By Nate Wolf
Strategy is getting its balance sheet in order as cryptocurrency prices struggle to get back to their 2025 highs.
Strategy, the world's largest corporate holder of Bitcoin, paused its crypto purchases last week, opting instead to finalize the repurchase of $1.5 billion in convertible bonds due 2029. The company completed the buyback at a roughly 8% discount to par, using $1.38 billion in cash reserves.
Shares of Strategy jumped 3.3% Tuesday even as the price of Bitcoin was flat at around $77,100.
Strategy's business model involves issuing debt and equity to buy Bitcoin and grow its crypto holdings per share. This model has faltered since Bitcoin prices fell from an all-time high of more than $126,000 last October. Strategy stock has declined 56% in the last 12 months, and the company reported a $14.5 billion unrealized loss on its crypto holdings last quarter.
Critics of this so-called digital asset treasury playbook have feared that Strategy and its copycats won't be able to pay their debt or dividend obligations unless Bitcoin prices recover. The debt buyback may ease some of those worries for Strategy in the short term.

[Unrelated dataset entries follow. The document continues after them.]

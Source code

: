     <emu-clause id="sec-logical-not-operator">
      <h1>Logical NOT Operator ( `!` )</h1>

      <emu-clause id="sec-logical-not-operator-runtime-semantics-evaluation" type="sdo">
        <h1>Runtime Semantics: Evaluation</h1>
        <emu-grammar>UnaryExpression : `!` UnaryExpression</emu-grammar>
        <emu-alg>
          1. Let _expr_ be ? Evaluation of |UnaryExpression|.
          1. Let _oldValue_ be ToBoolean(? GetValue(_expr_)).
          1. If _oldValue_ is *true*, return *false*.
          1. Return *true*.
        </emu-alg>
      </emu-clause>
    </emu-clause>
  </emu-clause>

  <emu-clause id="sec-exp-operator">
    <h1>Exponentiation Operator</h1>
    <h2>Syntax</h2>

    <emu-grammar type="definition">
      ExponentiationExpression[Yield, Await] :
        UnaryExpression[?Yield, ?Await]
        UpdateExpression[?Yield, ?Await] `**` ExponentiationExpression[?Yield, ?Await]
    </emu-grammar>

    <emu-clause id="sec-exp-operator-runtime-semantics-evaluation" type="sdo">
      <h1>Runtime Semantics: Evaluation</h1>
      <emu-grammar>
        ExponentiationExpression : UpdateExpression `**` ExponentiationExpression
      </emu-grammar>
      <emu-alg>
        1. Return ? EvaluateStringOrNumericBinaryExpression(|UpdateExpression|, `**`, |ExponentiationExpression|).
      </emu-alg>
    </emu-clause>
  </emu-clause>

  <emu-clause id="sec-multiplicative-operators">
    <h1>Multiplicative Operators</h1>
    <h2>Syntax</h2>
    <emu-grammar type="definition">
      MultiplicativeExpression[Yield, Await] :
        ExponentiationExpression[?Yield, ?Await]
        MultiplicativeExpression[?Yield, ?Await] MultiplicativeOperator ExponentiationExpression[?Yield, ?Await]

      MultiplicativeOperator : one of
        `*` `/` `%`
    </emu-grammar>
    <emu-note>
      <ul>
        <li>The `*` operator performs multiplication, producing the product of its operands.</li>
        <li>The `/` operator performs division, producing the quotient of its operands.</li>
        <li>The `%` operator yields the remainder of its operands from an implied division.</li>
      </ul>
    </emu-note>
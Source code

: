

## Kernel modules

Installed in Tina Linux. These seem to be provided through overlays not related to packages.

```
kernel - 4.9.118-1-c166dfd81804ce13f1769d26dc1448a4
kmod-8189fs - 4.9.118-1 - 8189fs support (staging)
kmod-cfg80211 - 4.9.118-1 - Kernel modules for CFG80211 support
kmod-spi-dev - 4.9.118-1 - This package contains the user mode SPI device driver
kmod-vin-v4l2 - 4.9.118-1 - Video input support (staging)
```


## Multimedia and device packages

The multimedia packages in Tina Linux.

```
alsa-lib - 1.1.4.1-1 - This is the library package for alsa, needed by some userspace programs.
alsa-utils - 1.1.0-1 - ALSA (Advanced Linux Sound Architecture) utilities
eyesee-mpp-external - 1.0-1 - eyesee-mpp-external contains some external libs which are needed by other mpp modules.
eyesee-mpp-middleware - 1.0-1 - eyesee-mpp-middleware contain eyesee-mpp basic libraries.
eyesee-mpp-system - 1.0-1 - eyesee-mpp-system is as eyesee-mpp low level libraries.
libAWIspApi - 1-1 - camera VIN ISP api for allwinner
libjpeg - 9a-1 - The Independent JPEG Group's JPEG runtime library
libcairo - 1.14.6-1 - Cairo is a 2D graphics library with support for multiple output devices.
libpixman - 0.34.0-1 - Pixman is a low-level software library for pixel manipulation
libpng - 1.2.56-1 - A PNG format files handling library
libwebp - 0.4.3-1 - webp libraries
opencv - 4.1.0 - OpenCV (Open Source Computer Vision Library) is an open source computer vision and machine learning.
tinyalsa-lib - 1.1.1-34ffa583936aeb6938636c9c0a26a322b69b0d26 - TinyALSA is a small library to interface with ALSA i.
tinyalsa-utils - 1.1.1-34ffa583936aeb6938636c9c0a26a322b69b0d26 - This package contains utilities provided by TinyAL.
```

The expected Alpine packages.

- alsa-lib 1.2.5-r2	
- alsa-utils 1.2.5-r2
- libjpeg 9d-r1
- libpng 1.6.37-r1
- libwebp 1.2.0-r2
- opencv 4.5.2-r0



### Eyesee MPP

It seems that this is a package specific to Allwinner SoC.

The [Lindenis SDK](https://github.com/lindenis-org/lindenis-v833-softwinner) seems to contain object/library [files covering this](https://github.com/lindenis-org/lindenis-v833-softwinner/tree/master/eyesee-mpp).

"The repurchase of the 2029 converts is both equity and credit positive for our investors and demonstrates our continued focus on liability management," said Chief Financial Officer Andrew Kang in a statement. "Strategy remains committed to maintaining a robust cash reserve to support the credit quality of our Digital Credit securities."
In addition to common stock, the company issues four publicly traded preferred-stock instruments to help fund its Bitcoin purchases.
"Rather than relying on convertible debt instruments that introduce maturity walls and refinancing risk, Strategy is focused on funding bitcoin accumulation through perpetual preferreds that have no maturity date and can therefore function as permanent capital," Mark Palmer, a longtime crypto bull and analyst at Benchmark Equity Research, wrote in a research note Tuesday.
Strategy now holds 843,738 Bitcoin bought at an average price of around $75,700 per coin. The company holds $871 million in cash reserves and plans to replenish this balance over time, the company said Tuesday.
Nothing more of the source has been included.